Stored items
+-------+

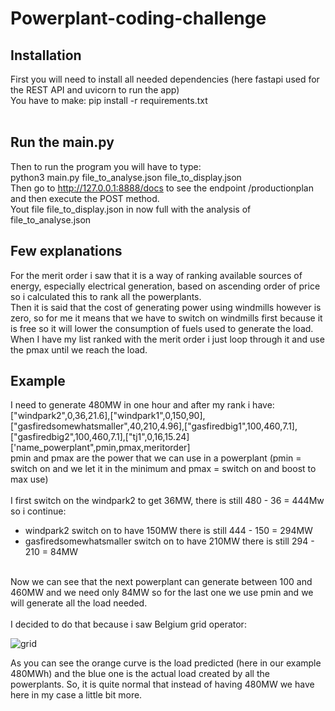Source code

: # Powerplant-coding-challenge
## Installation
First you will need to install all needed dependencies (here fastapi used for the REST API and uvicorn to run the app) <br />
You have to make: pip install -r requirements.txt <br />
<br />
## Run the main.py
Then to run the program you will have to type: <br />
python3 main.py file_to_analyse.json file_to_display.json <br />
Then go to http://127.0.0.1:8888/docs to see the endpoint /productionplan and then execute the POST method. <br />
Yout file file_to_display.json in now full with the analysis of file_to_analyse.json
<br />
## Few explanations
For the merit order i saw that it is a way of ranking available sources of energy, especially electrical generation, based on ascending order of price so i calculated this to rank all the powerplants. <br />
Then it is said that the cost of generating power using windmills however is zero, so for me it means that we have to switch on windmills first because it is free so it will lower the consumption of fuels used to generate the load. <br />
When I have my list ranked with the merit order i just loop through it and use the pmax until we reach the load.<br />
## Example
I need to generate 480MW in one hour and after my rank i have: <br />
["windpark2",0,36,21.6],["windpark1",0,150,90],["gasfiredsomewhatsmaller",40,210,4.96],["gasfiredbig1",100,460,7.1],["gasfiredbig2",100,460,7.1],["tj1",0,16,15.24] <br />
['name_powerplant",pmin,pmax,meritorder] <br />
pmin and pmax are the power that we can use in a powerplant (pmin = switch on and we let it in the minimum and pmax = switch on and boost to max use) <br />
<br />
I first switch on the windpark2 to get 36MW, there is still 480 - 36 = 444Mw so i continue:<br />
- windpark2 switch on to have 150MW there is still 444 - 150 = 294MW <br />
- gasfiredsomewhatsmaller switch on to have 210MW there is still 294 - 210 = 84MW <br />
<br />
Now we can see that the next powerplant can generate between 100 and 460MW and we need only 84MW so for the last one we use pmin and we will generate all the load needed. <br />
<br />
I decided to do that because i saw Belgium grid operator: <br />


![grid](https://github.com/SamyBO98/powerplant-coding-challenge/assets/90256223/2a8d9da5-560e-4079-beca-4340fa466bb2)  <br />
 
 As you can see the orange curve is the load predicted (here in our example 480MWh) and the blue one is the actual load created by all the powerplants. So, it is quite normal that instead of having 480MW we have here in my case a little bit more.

+-------+

_Exercise objective:_ The images in the entries above should be left out; please reproduce exactly the lines from the first through the one containing "Then to run".

_Reply to the exercise:_
Source code

: # Powerplant-coding-challenge
## Installation
First you will need to install all needed dependencies (here fastapi used for the REST API and uvicorn to run the app) <br />
You have to make: pip install -r requirements.txt <br />
<br />
## Run the main.py
Then to run the program you will have to type: <br />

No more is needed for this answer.